Donald Towe Jones (January 24, 1932 – November 5, 2004) was an American-Dutch actor, singer and dancer; born in Harlem, he went to the Netherlands in his early twenties and became one of the first Dutch black stars.

==Biography==
Born in Harlem, New York Jones originally trained to be an advertising designer. He moved to the Netherlands in 1954 with a dance troupe. He was hired by a cabaret company and began a career singing, acting, and dancing.

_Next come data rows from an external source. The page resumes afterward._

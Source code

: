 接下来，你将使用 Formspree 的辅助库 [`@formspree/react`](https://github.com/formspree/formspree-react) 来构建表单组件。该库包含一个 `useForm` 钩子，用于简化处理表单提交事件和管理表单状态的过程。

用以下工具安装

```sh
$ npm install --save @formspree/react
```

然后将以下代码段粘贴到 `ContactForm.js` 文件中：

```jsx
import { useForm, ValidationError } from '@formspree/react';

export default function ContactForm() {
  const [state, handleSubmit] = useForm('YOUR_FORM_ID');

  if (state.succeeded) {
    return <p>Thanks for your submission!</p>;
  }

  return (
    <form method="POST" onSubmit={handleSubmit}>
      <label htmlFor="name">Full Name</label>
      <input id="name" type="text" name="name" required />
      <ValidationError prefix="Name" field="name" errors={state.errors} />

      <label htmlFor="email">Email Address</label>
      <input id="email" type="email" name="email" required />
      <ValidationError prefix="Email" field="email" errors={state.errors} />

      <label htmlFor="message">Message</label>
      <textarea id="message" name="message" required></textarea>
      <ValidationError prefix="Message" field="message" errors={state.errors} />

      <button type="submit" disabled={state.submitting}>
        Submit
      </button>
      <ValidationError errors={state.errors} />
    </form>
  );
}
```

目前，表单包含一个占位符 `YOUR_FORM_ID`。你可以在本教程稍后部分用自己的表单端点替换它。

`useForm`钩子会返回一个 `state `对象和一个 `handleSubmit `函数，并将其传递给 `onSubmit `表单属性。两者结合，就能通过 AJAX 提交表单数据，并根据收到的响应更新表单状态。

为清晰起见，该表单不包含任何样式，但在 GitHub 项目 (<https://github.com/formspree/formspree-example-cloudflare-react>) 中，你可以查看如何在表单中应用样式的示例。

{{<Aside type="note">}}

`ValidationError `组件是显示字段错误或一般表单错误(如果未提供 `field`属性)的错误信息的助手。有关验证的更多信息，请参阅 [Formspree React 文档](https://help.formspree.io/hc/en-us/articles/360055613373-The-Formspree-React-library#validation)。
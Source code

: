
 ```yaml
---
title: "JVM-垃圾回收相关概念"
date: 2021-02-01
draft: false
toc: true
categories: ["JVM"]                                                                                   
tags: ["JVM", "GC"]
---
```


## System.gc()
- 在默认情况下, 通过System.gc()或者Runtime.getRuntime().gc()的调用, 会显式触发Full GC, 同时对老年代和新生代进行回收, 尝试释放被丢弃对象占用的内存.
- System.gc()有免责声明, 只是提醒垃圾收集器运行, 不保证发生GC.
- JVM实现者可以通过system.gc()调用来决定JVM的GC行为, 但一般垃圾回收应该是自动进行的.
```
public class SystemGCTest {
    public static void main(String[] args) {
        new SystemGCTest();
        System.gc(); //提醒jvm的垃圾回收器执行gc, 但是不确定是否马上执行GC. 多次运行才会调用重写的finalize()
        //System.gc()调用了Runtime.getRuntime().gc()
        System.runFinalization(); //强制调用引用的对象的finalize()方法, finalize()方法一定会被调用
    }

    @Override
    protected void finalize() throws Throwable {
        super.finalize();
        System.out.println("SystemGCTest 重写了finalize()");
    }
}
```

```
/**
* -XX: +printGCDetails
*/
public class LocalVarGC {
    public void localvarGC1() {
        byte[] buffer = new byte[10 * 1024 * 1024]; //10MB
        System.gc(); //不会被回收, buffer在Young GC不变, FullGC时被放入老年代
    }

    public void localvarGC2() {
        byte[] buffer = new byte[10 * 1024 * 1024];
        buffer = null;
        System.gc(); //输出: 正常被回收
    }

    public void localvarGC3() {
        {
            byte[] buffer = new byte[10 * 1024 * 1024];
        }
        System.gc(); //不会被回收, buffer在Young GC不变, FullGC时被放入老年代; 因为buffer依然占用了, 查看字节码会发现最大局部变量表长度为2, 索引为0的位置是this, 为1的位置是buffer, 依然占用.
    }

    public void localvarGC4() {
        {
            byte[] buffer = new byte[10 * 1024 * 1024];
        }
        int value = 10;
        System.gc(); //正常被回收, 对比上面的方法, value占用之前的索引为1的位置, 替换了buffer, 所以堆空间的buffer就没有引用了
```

He was hired for the very first Dutch television show, the 1950s television hit Pension Hommeles (written by Annie M.G. Schmidt), in which he played Dinky Henderson, who sings the Cor Lemaire song "Ik zou je het liefste in een doosje willen doen," a Dutch hit and now one of the standards in the musical comedy genre. This made Jones the first black star in the Netherlands.

Jones played in many Dutch shows, movies (Grijpstra & De Gier, 1979), and theatrical productions, and in television shows such as Mik & Mak and Pipo de Clown. Jones was one of the artists who recorded the song Shalom from Holland (written by Simon Hammelburg and Ron Klipstein) as a token of solidarity to the Israeli people, threatened by missiles from Iraq, during the first Gulf War in 1991.

===Personal life===
He married Dutch actress Adèle Bloemendaal; they were the first well-known mixed couple in the country. Their son, John Jones (born 1963), went on to become an actor and comedian.

==Death==
Donald Jones died in Amsterdam of a heart attack on November 5, 2004, at the age of 72. He was cremated and the ashes were placed at the Westgaarde Cemetery.